I completely agree with your comments. But the fact is RDR does mean adviser charging and adviser charging is a fee. Therefore the title of your article is incorrect and potentially misleading. The main point you make in the article is valid i.e. maybe MP’s dont understand the implications of RDR – but you should have chosen a more accurate title. The fact that MPs dont understand the implications of the RDR dont doubt is rooted in the fact that they are merely represting the interests of individuals in financial services. The premise that some IFA’s dont need to make significant changes to their business models is also wrong I am afraid.
Nick
Thanks but I am afraid you are missing the point.
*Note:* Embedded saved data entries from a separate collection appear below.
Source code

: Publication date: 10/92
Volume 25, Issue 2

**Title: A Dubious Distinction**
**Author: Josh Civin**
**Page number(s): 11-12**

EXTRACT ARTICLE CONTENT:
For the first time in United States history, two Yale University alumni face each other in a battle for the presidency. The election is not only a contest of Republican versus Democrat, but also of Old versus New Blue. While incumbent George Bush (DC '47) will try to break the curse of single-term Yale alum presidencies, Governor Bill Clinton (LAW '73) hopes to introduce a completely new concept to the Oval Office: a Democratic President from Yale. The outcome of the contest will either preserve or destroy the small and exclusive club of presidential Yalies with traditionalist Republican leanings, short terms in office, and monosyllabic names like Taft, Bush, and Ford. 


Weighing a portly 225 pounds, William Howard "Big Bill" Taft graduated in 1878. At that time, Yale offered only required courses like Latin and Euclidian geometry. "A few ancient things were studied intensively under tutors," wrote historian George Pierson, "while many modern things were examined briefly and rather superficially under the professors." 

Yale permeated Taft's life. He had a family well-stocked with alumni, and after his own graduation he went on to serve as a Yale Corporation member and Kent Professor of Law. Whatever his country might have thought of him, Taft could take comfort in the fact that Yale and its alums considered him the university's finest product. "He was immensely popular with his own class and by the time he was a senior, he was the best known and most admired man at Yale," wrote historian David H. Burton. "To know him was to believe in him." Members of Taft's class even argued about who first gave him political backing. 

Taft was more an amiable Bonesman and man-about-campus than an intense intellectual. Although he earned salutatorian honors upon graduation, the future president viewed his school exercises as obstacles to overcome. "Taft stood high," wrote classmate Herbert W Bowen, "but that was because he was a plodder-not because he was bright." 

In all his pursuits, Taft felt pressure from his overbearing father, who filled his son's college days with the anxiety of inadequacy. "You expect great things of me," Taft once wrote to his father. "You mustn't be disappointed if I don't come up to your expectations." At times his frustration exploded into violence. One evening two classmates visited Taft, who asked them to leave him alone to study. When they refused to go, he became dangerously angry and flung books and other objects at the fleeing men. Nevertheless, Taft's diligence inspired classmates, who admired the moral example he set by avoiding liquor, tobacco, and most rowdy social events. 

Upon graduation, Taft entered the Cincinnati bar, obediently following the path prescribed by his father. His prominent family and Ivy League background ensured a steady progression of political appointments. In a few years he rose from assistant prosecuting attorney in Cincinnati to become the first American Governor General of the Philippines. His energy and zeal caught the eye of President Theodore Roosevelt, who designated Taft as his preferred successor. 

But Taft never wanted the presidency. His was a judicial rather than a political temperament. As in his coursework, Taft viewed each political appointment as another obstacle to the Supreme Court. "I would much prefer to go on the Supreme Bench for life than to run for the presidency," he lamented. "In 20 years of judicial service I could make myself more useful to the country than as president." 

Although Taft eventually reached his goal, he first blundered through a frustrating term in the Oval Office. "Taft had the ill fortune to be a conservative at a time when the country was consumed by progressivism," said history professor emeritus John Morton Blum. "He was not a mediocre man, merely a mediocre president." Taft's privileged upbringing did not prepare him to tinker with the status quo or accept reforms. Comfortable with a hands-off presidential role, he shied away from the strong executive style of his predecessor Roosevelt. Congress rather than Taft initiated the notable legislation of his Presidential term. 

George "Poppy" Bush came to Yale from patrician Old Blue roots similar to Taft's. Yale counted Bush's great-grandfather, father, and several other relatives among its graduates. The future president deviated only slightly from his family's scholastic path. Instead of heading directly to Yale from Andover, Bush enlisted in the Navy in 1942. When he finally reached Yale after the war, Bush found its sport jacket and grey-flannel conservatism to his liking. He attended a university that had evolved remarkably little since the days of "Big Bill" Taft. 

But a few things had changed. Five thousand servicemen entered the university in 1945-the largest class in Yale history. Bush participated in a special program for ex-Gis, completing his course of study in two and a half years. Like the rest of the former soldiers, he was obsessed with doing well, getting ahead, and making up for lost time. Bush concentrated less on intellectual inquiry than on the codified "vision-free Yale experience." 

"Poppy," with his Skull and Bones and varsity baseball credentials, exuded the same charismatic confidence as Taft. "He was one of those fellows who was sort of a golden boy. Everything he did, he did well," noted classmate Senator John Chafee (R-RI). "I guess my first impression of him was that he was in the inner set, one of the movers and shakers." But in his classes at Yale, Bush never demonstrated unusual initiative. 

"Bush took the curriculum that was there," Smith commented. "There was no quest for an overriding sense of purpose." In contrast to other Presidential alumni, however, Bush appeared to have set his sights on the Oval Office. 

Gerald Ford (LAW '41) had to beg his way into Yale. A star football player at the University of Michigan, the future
My article title is perfectly robust and I suspect your argument is with the IFAs who would disagree with you and who believe that adviser charging is not fee charging. (I guess they would argue that’s why it is called “adviser charging” and not “fee charging”).
If you feel comfortable referring to adviser charging as fee charging then I understand your point but not all IFAs do. Try posting an article on one of the mainstream industry newspaper sites claiming that adviser charging is fee charging and see the flack you will attract (Don’t do this by the way if you are anything other than very thick skinned because the vitriol will be awful!!) Unlike you and me there are many out there who won’t argue the facts and just “have a go”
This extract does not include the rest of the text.